▶ [TASK INSTRUCTIONS]
Take the line that contains "Em C#, datas" as the first line and the final line of the records as the last; return exactly those lines and the lines between.

▶ [SUPPLIED ENTRIES]
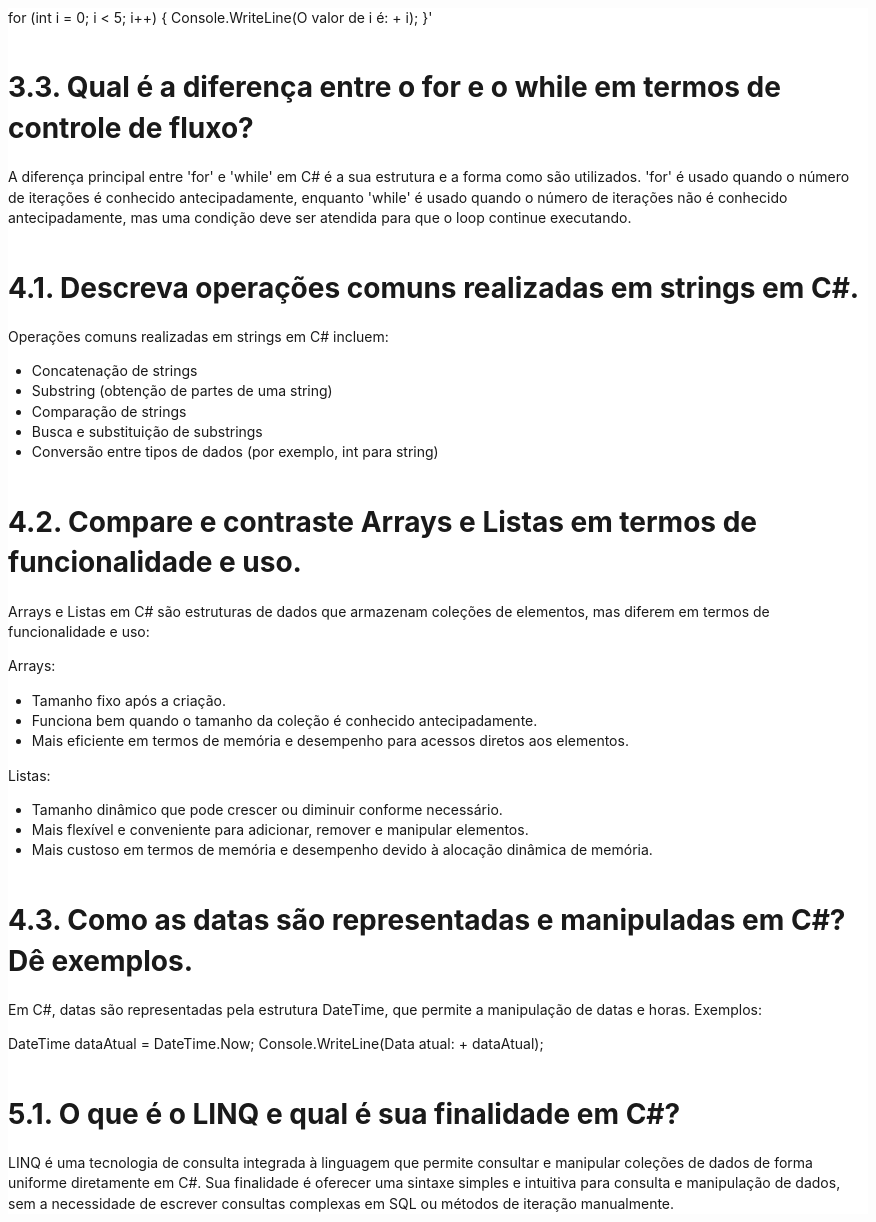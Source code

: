 for (int i = 0; i < 5; i++)
{
    Console.WriteLine(O valor de i é:  + i);
}'

# 3.3. Qual é a diferença entre o for e o while em termos de controle de fluxo?
A diferença principal entre 'for' e 'while' em C# é a sua estrutura e a forma como são utilizados. 'for' é usado quando o número de iterações é conhecido antecipadamente, enquanto 'while' é usado quando o número de iterações não é conhecido antecipadamente, mas uma condição deve ser atendida para que o loop continue executando.


# 4.1. Descreva operações comuns realizadas em strings em C#.
Operações comuns realizadas em strings em C# incluem:
- Concatenação de strings
- Substring (obtenção de partes de uma string)
- Comparação de strings
- Busca e substituição de substrings
- Conversão entre tipos de dados (por exemplo, int para string)

# 4.2. Compare e contraste Arrays e Listas em termos de funcionalidade e uso.
Arrays e Listas em C# são estruturas de dados que armazenam coleções de elementos, mas diferem em termos de funcionalidade e uso:

Arrays:
- Tamanho fixo após a criação.
- Funciona bem quando o tamanho da coleção é conhecido antecipadamente.
- Mais eficiente em termos de memória e desempenho para acessos diretos aos elementos.

Listas:
- Tamanho dinâmico que pode crescer ou diminuir conforme necessário.
- Mais flexível e conveniente para adicionar, remover e manipular elementos.
- Mais custoso em termos de memória e desempenho devido à alocação dinâmica de memória.

# 4.3. Como as datas são representadas e manipuladas em C#? Dê exemplos.
Em C#, datas são representadas pela estrutura DateTime, que permite a manipulação de datas e horas. Exemplos:

DateTime dataAtual = DateTime.Now;
Console.WriteLine(Data atual:  + dataAtual);

# 5.1. O que é o LINQ e qual é sua finalidade em C#?
LINQ é uma tecnologia de consulta integrada à linguagem que permite consultar e manipular coleções de dados de forma uniforme diretamente em C#. Sua finalidade é oferecer uma sintaxe simples e intuitiva para consulta e manipulação de dados, sem a necessidade de escrever consultas complexas em SQL ou métodos de iteração manualmente.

▶ [WRITTEN ANSWER]
Em C#, datas são representadas pela estrutura DateTime, que permite a manipulação de datas e horas. Exemplos:

DateTime dataAtual = DateTime.Now;
Console.WriteLine(Data atual:  + dataAtual);

# 5.1. O que é o LINQ e qual é sua finalidade em C#?
LINQ é uma tecnologia de consulta integrada à linguagem que permite consultar e manipular coleções de dados de forma uniforme diretamente em C#. Sua finalidade é oferecer uma sintaxe simples e intuitiva para consulta e manipulação de dados, sem a necessidade de escrever consultas complexas em SQL ou métodos de iteração manualmente.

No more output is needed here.